From the line containing "1. Ripeti il" down to the line containing "## Invia nuovamente" in the records below, reproduce every line exactly, ends included, and omit all others.
#### RECORDS FOR THE TASK
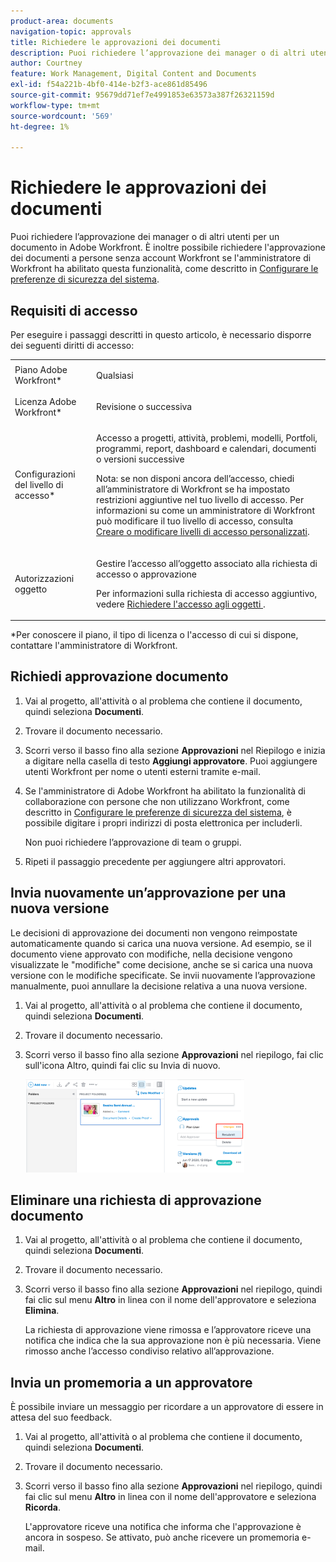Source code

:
 ```yaml
---
product-area: documents
navigation-topic: approvals
title: Richiedere le approvazioni dei documenti
description: Puoi richiedere l’approvazione dei manager o di altri utenti per un documento in Adobe Workfront. È inoltre possibile richiedere l'approvazione dei documenti a persone senza account Workfront se l'amministratore di Workfront ha abilitato questa funzionalità, come descritto in Configurare le preferenze di protezione del sistema.
author: Courtney
feature: Work Management, Digital Content and Documents
exl-id: f54a221b-4bf0-414e-b2f3-ace861d85496
source-git-commit: 95679dd71ef7e4991853e63573a387f26321159d
workflow-type: tm+mt
source-wordcount: '569'
ht-degree: 1%

---
```


# Richiedere le approvazioni dei documenti

Puoi richiedere l’approvazione dei manager o di altri utenti per un documento in Adobe Workfront. È inoltre possibile richiedere l&#39;approvazione dei documenti a persone senza account Workfront se l&#39;amministratore di Workfront ha abilitato questa funzionalità, come descritto in [Configurare le preferenze di sicurezza del sistema](../../administration-and-setup/manage-workfront/security/configure-security-preferences.md).

## Requisiti di accesso

Per eseguire i passaggi descritti in questo articolo, è necessario disporre dei seguenti diritti di accesso:

<table style="table-layout:auto"> 
 <col> 
 <col> 
 <tbody> 
  <tr> 
   <td role="rowheader">Piano Adobe Workfront*</td> 
   <td> <p>Qualsiasi</p> </td> 
  </tr> 
  <tr> 
   <td role="rowheader">Licenza Adobe Workfront*</td> 
   <td> <p>Revisione o successiva</p> </td> 
  </tr> 
  <tr> 
   <td role="rowheader">Configurazioni del livello di accesso*</td> 
   <td> <p>Accesso a progetti, attività, problemi, modelli, Portfoli, programmi, report, dashboard e calendari, documenti o versioni successive</p> <p>Nota: se non disponi ancora dell’accesso, chiedi all’amministratore di Workfront se ha impostato restrizioni aggiuntive nel tuo livello di accesso. Per informazioni su come un amministratore di Workfront può modificare il tuo livello di accesso, consulta <a href="../../administration-and-setup/add-users/configure-and-grant-access/create-modify-access-levels.md" class="MCXref xref">Creare o modificare livelli di accesso personalizzati</a>.</p> </td> 
  </tr> 
  <tr> 
   <td role="rowheader">Autorizzazioni oggetto</td> 
   <td> <p>Gestire l’accesso all’oggetto associato alla richiesta di accesso o approvazione </p> <p>Per informazioni sulla richiesta di accesso aggiuntivo, vedere <a href="../../workfront-basics/grant-and-request-access-to-objects/request-access.md" class="MCXref xref">Richiedere l'accesso agli oggetti </a>.</p> </td> 
  </tr> 
 </tbody> 
</table>

&#42;Per conoscere il piano, il tipo di licenza o l&#39;accesso di cui si dispone, contattare l&#39;amministratore di Workfront.

## Richiedi approvazione documento

1. Vai al progetto, all&#39;attività o al problema che contiene il documento, quindi seleziona **Documenti**.
1. Trovare il documento necessario.

1. Scorri verso il basso fino alla sezione **Approvazioni** nel Riepilogo e inizia a digitare nella casella di testo **Aggiungi approvatore**. Puoi aggiungere utenti Workfront per nome o utenti esterni tramite e-mail.

1. Se l&#39;amministratore di Adobe Workfront ha abilitato la funzionalità di collaborazione con persone che non utilizzano Workfront, come descritto in [Configurare le preferenze di sicurezza del sistema](../../administration-and-setup/manage-workfront/security/configure-security-preferences.md), è possibile digitare i propri indirizzi di posta elettronica per includerli.

   Non puoi richiedere l’approvazione di team o gruppi.

1. Ripeti il passaggio precedente per aggiungere altri approvatori.

## Invia nuovamente un’approvazione per una nuova versione

Le decisioni di approvazione dei documenti non vengono reimpostate automaticamente quando si carica una nuova versione. Ad esempio, se il documento viene approvato con modifiche, nella decisione vengono visualizzate le &quot;modifiche&quot; come decisione, anche se si carica una nuova versione con le modifiche specificate. Se invii nuovamente l’approvazione manualmente, puoi annullare la decisione relativa a una nuova versione.

1. Vai al progetto, all&#39;attività o al problema che contiene il documento, quindi seleziona **Documenti**.
1. Trovare il documento necessario.

1. Scorri verso il basso fino alla sezione **Approvazioni** nel riepilogo, fai clic sull&#39;icona Altro, quindi fai clic su Invia di nuovo.

   ![](assets/nwe-resubmit-approval-350x149.png)

## Eliminare una richiesta di approvazione documento

1. Vai al progetto, all&#39;attività o al problema che contiene il documento, quindi seleziona **Documenti**.
1. Trovare il documento necessario.

1. Scorri verso il basso fino alla sezione **Approvazioni** nel riepilogo, quindi fai clic sul menu **Altro** in linea con il nome dell&#39;approvatore e seleziona **Elimina**.

   La richiesta di approvazione viene rimossa e l’approvatore riceve una notifica che indica che la sua approvazione non è più necessaria. Viene rimosso anche l’accesso condiviso relativo all’approvazione.

## Invia un promemoria a un approvatore

È possibile inviare un messaggio per ricordare a un approvatore di essere in attesa del suo feedback.

1. Vai al progetto, all&#39;attività o al problema che contiene il documento, quindi seleziona **Documenti**.
1. Trovare il documento necessario.

1. Scorri verso il basso fino alla sezione **Approvazioni** nel riepilogo, quindi fai clic sul menu **Altro** in linea con il nome dell&#39;approvatore e seleziona **Ricorda**.

   L&#39;approvatore riceve una notifica che informa che l&#39;approvazione è ancora in sospeso. Se attivato, può anche ricevere un promemoria e-mail.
########
*RESULT BELOW*
1. Ripeti il passaggio precedente per aggiungere altri approvatori.

## Invia nuovamente un’approvazione per una nuova versione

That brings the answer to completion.